Bu husus herkes tarafından ittifakla kabul edilen bir kavram olmakla birlikte, kanun tarafından da önemi belirtilerek hüküm altına alınmakla, Medeni Kanun’un daha hemen başında 2. maddesinde, “Herkes, haklarını kullanırken ve borçlarını yerine getirirken dürüstlük kurallarına uymak zorundadır.
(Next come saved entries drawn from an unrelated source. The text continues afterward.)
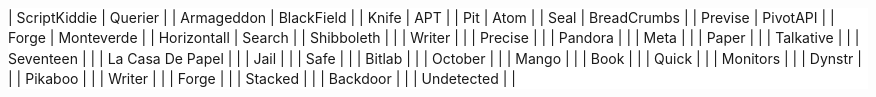 | ScriptKiddie     | Querier                             |
| Armageddon       | BlackField                          |
| Knife            | APT                                 |
| Pit              | Atom                                |
| Seal             | BreadCrumbs                         |
| Previse          | PivotAPI                            |
| Forge            | Monteverde                          |
| Horizontall      | Search                              |
| Shibboleth       |                                     |
| Writer           |                                     |
| Precise          |                                     |
| Pandora          |                                     |
| Meta             |                                     |
| Paper            |                                     |
| Talkative        |                                     |
| Seventeen        |                                     |
| La Casa De Papel |                                     |
| Jail             |                                     |
| Safe             |                                     |
| Bitlab           |                                     |
| October          |                                     |
| Mango            |                                     |
| Book             |                                     |
| Quick            |                                     |
| Monitors         |                                     |
| Dynstr           |                                     |
| Pikaboo          |                                     |
| Writer           |                                     |
| Forge            |                                     |
| Stacked          |                                     |
| Backdoor         |                                     |
| Undetected       |                                     |
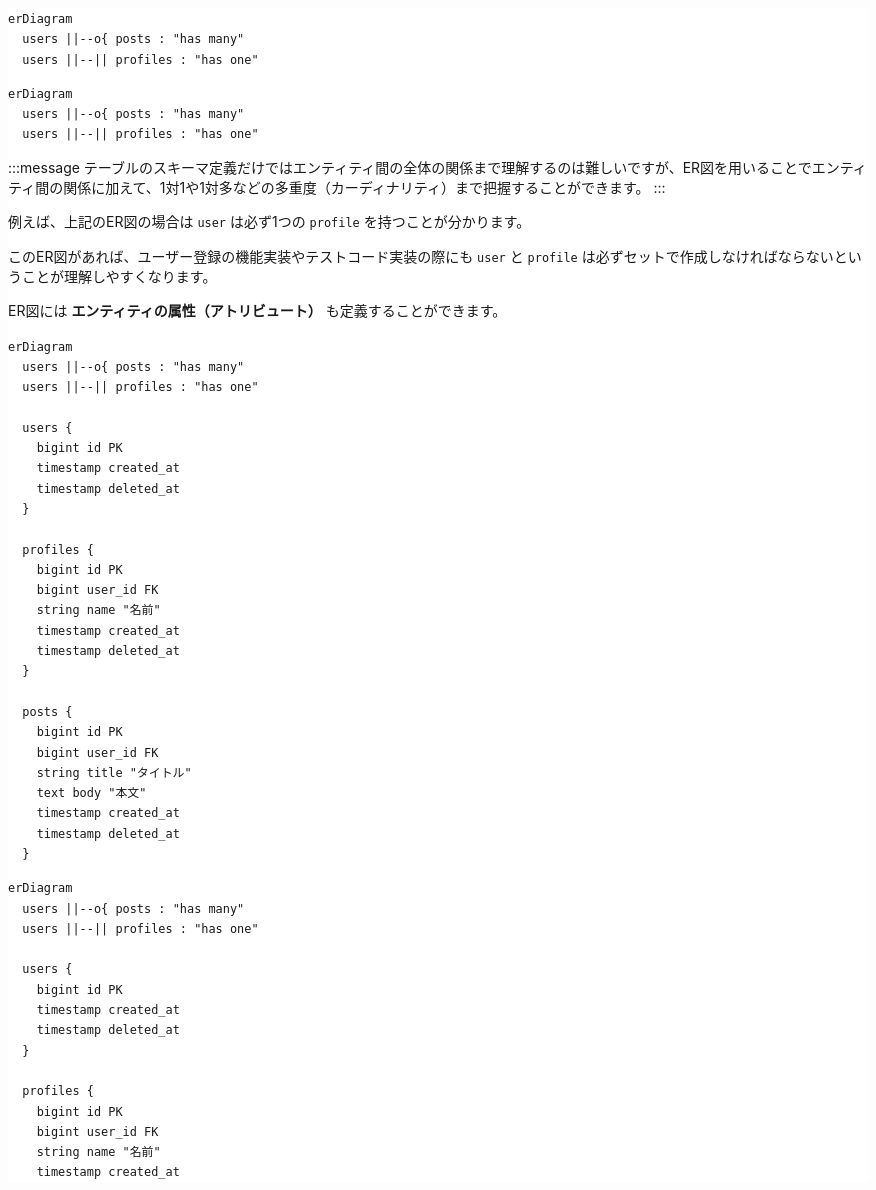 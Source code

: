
 ```mermaid
erDiagram
  users ||--o{ posts : "has many"
  users ||--|| profiles : "has one"
```

```
erDiagram
  users ||--o{ posts : "has many"
  users ||--|| profiles : "has one"
```

:::message
テーブルのスキーマ定義だけではエンティティ間の全体の関係まで理解するのは難しいですが、ER図を用いることでエンティティ間の関係に加えて、1対1や1対多などの多重度（カーディナリティ）まで把握することができます。
:::

例えば、上記のER図の場合は `user` は必ず1つの `profile` を持つことが分かります。

このER図があれば、ユーザー登録の機能実装やテストコード実装の際にも `user` と `profile` は必ずセットで作成しなければならないということが理解しやすくなります。

ER図には **エンティティの属性（アトリビュート）** も定義することができます。

```mermaid
erDiagram
  users ||--o{ posts : "has many"
  users ||--|| profiles : "has one"

  users {
    bigint id PK
    timestamp created_at
    timestamp deleted_at
  }

  profiles {
    bigint id PK
    bigint user_id FK
    string name "名前"
    timestamp created_at
    timestamp deleted_at
  }

  posts {
    bigint id PK
    bigint user_id FK
    string title "タイトル"
    text body "本文"
    timestamp created_at
    timestamp deleted_at
  }
```

```
erDiagram
  users ||--o{ posts : "has many"
  users ||--|| profiles : "has one"

  users {
    bigint id PK
    timestamp created_at
    timestamp deleted_at
  }

  profiles {
    bigint id PK
    bigint user_id FK
    string name "名前"
    timestamp created_at
```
Bir hakkın açıkça kötüye kullanılmasını hukuk düzeni korumaz” denmek suretiyle, hukuk kavramıyla temasa geçtiğimiz anda evvelemirde “iyi niyetli” olmamız gerektiği, ilk ele alınacak hususun “iyi niyetli” olup olmadığımız hususu olduğu ve eğer “iyi niyetli” değilsek bu durumda davranışımızın, akdimizin ve neticelerinin hukuk düzeni tarafından korunmasının mümkün bulunmayacağı yasa hükmü olarak da kesin olarak belirlenmiştir.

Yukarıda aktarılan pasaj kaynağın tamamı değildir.